26.01.2015 - Press release

Foreign Minister Steinmeier issued the following statement in Berlin on the Day of Remembrance for the Victims of National Socialism on 27 January 2015:

27 January is branded into our history as the day when Auschwitz death camp was liberated by Soviet troops. It is a day for reflection, a day to remember the victims of the crime against humanity that was the Holocaust.

Not only politicians, but also parents and schools, are responsible for ensuring that this remembrance is passed on to the younger generation. It is not possible to draw a line under history – and certainly not under the murders of millions of people.

The fatal attack on a kosher supermarket in Paris brought home to us with dreadful clarity that the need to stand up against anti-Semitism remains as pressing as ever. If Jews cannot feel safe in Europe, then none of us can feel safe.
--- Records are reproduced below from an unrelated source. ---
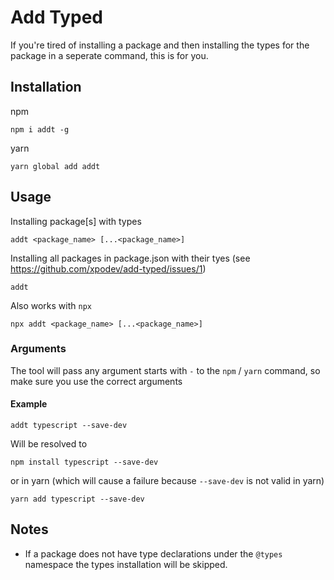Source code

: # Add Typed

If you're tired of installing a package and then installing the types for the package in a seperate command, this is for you.

## Installation
npm
```
npm i addt -g
```
 
yarn
```
yarn global add addt
```

## Usage
Installing package[s] with types
```
addt <package_name> [...<package_name>]
```
Installing all packages in package.json with their tyes (see https://github.com/xpodev/add-typed/issues/1)
```
addt
```
Also works with `npx`
```
npx addt <package_name> [...<package_name>]
```

### Arguments
The tool will pass any argument starts with `-` to the `npm` / `yarn` command, so make sure you use the correct arguments
#### Example
```
addt typescript --save-dev
```
Will be resolved to
```
npm install typescript --save-dev
```
or in yarn (which will cause a failure because `--save-dev` is not valid in yarn)
```
yarn add typescript --save-dev
```

## Notes
- If a package does not have type declarations under the `@types` namespace the types installation will be skipped.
The year 2015 is also an occasion to commemorate a new start. Fifty years ago, Germany and Israel agreed to establish diplomatic relations. This was a challenging decision at the time, and one that was highly contentious in Israel in particular. Taking this decision required courage and vision because for hundreds of thousands of Israelis, the memory of the Shoa meant the painful memory of their murdered relatives and of the untold suffering that they themselves had endured.

For both Israelis and Germans, the memory of the Shoa now forms an integral part of their national identity. I am glad and grateful when I see how dense and amicable the network of relationships between Israelis and Germans has become.

Background information:

Foreign Minister Steinmeier will open the commemorative concert, Violins of Hope, at the Berlin Philharmonie on 27 January. The concert will feature some 20 string instruments that belonged to Jewish musicians who emigrated or were murdered. These instruments were restored over a period of many years by the collector and restorer Amnon Weinstein, who has been invited to the concert from Tel Aviv, along with descendants of the former owners. Members of the Berliner Philharmoniker will play these historical instruments on 27 January. Amnon Weinstein has called the instruments “violins of hope”.